*ASSIGNED TASK*. An exact reproduction of all the data is needed, with no images in it.

*RECORDS FOR PROCESSING*.
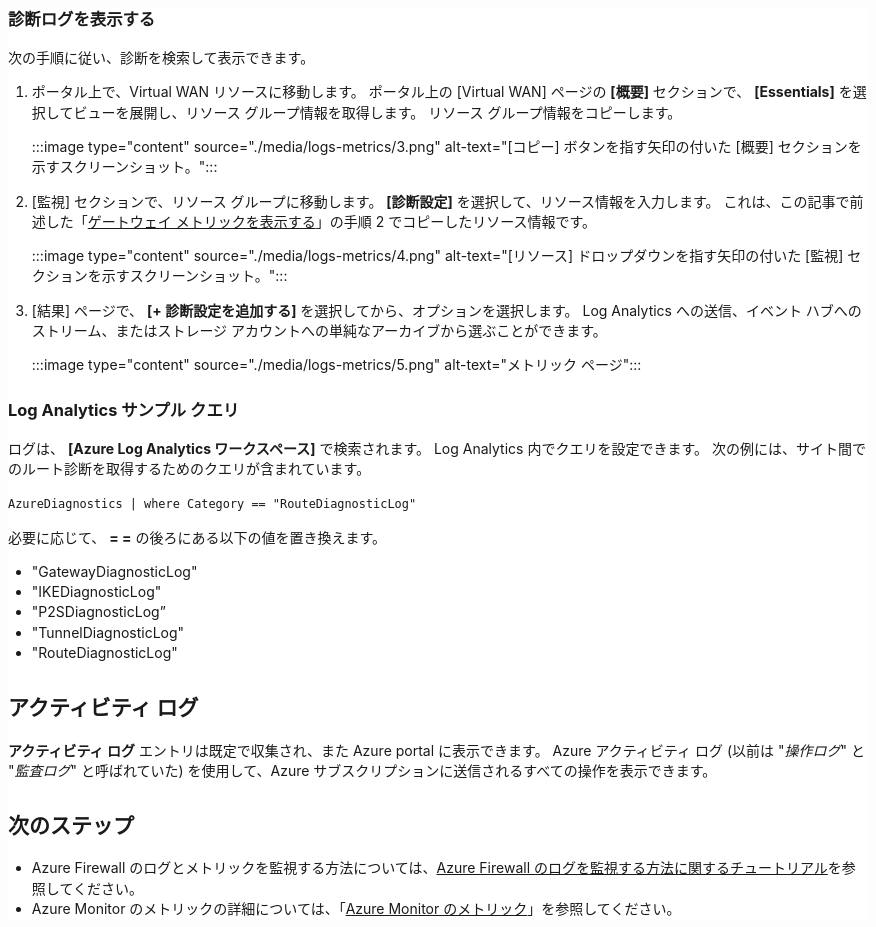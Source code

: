 ### <a name="view-diagnostic-logs"></a><a name="diagnostic-steps"></a>診断ログを表示する

次の手順に従い、診断を検索して表示できます。

1. ポータル上で、Virtual WAN リソースに移動します。 ポータル上の [Virtual WAN] ページの **[概要]** セクションで、 **[Essentials]** を選択してビューを展開し、リソース グループ情報を取得します。 リソース グループ情報をコピーします。

   :::image type="content" source="./media/logs-metrics/3.png" alt-text="[コピー] ボタンを指す矢印の付いた [概要] セクションを示すスクリーンショット。":::

2. [監視] セクションで、リソース グループに移動します。 **[診断設定]** を選択して、リソース情報を入力します。 これは、この記事で前述した「[ゲートウェイ メトリックを表示する](#metrics-steps)」の手順 2 でコピーしたリソース情報です。

   :::image type="content" source="./media/logs-metrics/4.png" alt-text="[リソース] ドロップダウンを指す矢印の付いた [監視] セクションを示すスクリーンショット。":::

3. [結果] ページで、 **[+ 診断設定を追加する]** を選択してから、オプションを選択します。 Log Analytics への送信、イベント ハブへのストリーム、またはストレージ アカウントへの単純なアーカイブから選ぶことができます。

   :::image type="content" source="./media/logs-metrics/5.png" alt-text="メトリック ページ":::

### <a name="log-analytics-sample-query"></a><a name="sample-query"></a>Log Analytics サンプル クエリ

ログは、 **[Azure Log Analytics ワークスペース]** で検索されます。 Log Analytics 内でクエリを設定できます。 次の例には、サイト間でのルート診断を取得するためのクエリが含まれています。

```AzureDiagnostics | where Category == "RouteDiagnosticLog"```

必要に応じて、 **= =** の後ろにある以下の値を置き換えます。

* "GatewayDiagnosticLog"
* "IKEDiagnosticLog"
* "P2SDiagnosticLog”
* "TunnelDiagnosticLog"
* "RouteDiagnosticLog"

## <a name="activity-logs"></a><a name="activity-logs"></a>アクティビティ ログ

**アクティビティ ログ** エントリは既定で収集され、また Azure portal に表示できます。 Azure アクティビティ ログ (以前は "*操作ログ*" と "*監査ログ*" と呼ばれていた) を使用して、Azure サブスクリプションに送信されるすべての操作を表示できます。

## <a name="next-steps"></a>次のステップ

* Azure Firewall のログとメトリックを監視する方法については、[Azure Firewall のログを監視する方法に関するチュートリアル](../firewall/firewall-diagnostics.md)を参照してください。
* Azure Monitor のメトリックの詳細については、「[Azure Monitor のメトリック](../azure-monitor/essentials/data-platform-metrics.md)」を参照してください。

*THE ANSWER*.
Source code

: ### <a name="view-diagnostic-logs"></a><a name="diagnostic-steps"></a>診断ログを表示する

次の手順に従い、診断を検索して表示できます。

1. ポータル上で、Virtual WAN リソースに移動します。 ポータル上の [Virtual WAN] ページの **[概要]** セクションで、 **[Essentials]** を選択してビューを展開し、リソース グループ情報を取得します。 リソース グループ情報をコピーします。

   :::image type="content" source="./media/logs-metrics/3.png" alt-text="[コピー] ボタンを指す矢印の付いた [概要] セクションを示すスクリーンショット。":::

2. [監視] セクションで、リソース グループに移動します。 **[診断設定]** を選択して、リソース情報を入力します。 これは、この記事で前述した「[ゲートウェイ メトリックを表示する](#metrics-steps)」の手順 2 でコピーしたリソース情報です。

   :::image type="content" source="./media/logs-metrics/4.png" alt-text="[リソース] ドロップダウンを指す矢印の付いた [監視] セクションを示すスクリーンショット。":::

3. [結果] ページで、 **[+ 診断設定を追加する]** を選択してから、オプションを選択します。 Log Analytics への送信、イベント ハブへのストリーム、またはストレージ アカウントへの単純なアーカイブから選ぶことができます。

   :::image type="content" source="./media/logs-metrics/5.png" alt-text="メトリック ページ":::

### <a name="log-analytics-sample-query"></a><a name="sample-query"></a>Log Analytics サンプル クエリ

ログは、 **[Azure Log Analytics ワークスペース]** で検索されます。 Log Analytics 内でクエリを設定できます。 次の例には、サイト間でのルート診断を取得するためのクエリが含まれています。

```AzureDiagnostics | where Category == "RouteDiagnosticLog"```

必要に応じて、 **= =** の後ろにある以下の値を置き換えます。

* "GatewayDiagnosticLog"
* "IKEDiagnosticLog"
* "P2SDiagnosticLog”
* "TunnelDiagnosticLog"
* "RouteDiagnosticLog"

## <a name="activity-logs"></a><a name="activity-logs"></a>アクティビティ ログ

**アクティビティ ログ** エントリは既定で収集され、また Azure portal に表示できます。 Azure アクティビティ ログ (以前は "*操作ログ*" と "*監査ログ*" と呼ばれていた) を使用して、Azure サブスクリプションに送信されるすべての操作を表示できます。

## <a name="next-steps"></a>次のステップ

* Azure Firewall のログとメトリックを監視する方法については、[Azure Firewall のログを監視する方法に関するチュートリアル](../firewall/firewall-diagnostics.md)を参照してください。
* Azure Monitor のメトリックの詳細については、「[Azure Monitor のメトリック](../azure-monitor/essentials/data-platform-metrics.md)」を参照してください。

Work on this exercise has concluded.